Бросаю на стол купюру, резко поднимаюсь, не дожидаясь ответа, и покидаю ресторан. Свежий воздух бьёт в лицо, но я не чувствую холода – внутри бушует огонь.
Я вижу перед собой её глаза – злые, обиженные, полные боли. Её живот, в котором живёт наша дочь. Она ненавидит меня, и я заслужил это сполна.
Но теперь она здесь, и я больше не отпущу её. Пусть прогоняет, пусть сопротивляется – я не уйду. Не сейчас. Когда на кону самое главное в моей жизни – Вика и наши дети. Семья.
Сажусь обратно в машину, резко хлопаю дверью и заводя мотор, обещаю самому себе:
– Свобода? Хрен тебе, Вика. Ты моя, и дочка – моя. Я всё разрушил однажды, но теперь костьми лягу – ты не уйдёшь. Пока жив – не отпущу.
Девочки, вчера не смогла выложить главу, ребенок приболел. Комментарии читаю – вы супер! Спасибо за интерес к истории. Бью себя по рукам чтобы не спойлернуть в ответах... Завтра зачтем продолжение.
Глава 10.
Максим.
Я снова за рулём, но домой не спешу. Нужно успокоиться, а внутри всё полыхает так, будто кто-то подлил бензина в огонь, который не гаснет уже полгода. Но эти два дня он полыхает еще хлеще…
Гляжу в окно, но не вижу ничего вокруг. Перед глазами только жена. Беременная, красивая, хрупкая и нежная, порой воинственная. Моя. И одновременно – совсем чужая. Пальцы стискивают руль, костяшки белеют, но я почти не чувствую боли – всё внутри горит, жжёт, как раскалённый металл. Кровь стучит в висках после ателье, после ресторана, после блеянья начбеза, который только что сбивчиво выложил мне её жизнь за последние шесть месяцев.
Не могу выкинуть из головы образ её округлившегося живота. Тот момент у ателье, когда впервые понимаю, что она носит моего ребёнка. Внутри что-то взрывается, вспыхивает огнём – болезненным и ярким. Шок, растерянность, ярость на себя, и чувство, которое не описать словами: первобытное, жадное, безумное.
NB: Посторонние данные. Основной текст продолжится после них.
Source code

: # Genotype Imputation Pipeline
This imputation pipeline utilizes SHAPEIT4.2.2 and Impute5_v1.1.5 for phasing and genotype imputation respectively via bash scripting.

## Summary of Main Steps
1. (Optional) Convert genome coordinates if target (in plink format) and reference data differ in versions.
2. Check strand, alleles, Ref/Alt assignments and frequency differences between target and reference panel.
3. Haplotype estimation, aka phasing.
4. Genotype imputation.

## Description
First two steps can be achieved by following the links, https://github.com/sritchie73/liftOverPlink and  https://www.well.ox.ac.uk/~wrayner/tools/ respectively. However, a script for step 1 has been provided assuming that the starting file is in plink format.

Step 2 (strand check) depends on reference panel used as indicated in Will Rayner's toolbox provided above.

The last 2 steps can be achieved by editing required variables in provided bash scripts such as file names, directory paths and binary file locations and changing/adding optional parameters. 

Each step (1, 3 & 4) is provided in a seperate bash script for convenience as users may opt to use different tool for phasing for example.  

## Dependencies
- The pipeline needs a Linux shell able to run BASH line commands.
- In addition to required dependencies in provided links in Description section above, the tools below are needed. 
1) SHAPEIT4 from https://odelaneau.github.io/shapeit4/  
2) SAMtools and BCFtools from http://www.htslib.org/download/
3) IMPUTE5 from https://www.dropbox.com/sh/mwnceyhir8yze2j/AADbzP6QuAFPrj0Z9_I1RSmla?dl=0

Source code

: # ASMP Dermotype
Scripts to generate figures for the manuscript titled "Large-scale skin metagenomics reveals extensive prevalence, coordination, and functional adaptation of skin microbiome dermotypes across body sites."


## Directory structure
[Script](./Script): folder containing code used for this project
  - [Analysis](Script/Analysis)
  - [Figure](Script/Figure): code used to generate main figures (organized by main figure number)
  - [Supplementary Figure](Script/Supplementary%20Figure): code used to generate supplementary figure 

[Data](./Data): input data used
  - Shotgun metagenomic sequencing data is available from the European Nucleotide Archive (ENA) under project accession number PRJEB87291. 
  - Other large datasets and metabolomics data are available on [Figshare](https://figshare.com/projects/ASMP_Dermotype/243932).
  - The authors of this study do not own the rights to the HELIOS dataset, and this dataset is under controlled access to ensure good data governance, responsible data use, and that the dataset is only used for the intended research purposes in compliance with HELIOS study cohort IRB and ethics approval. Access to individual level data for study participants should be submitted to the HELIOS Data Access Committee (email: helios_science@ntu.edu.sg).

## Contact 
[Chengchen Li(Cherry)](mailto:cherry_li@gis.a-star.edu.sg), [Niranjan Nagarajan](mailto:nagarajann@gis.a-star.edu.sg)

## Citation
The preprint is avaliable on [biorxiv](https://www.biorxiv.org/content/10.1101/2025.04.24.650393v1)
Она носит моего ребёнка. Нашу дочь.
А я не знаю об этом.
Сколько ночей она проводит одна, глядя в потолок, мечтая или боясь, переживая эти моменты в одиночестве? Представляю её в маленькой квартире у моря во Флоренции – как она сидит у окна, гладит живот, шепчет что-то малышке. Она справляется без меня, без моей поддержки, без моих рук, которые должны держать её, защищать, чувствовать первые толчки нашей девочки.
Я пропускаю всё самое важное.
Когда она сказала мне, что у нас будет дочь, во мне что-то треснуло и сломалось окончательно.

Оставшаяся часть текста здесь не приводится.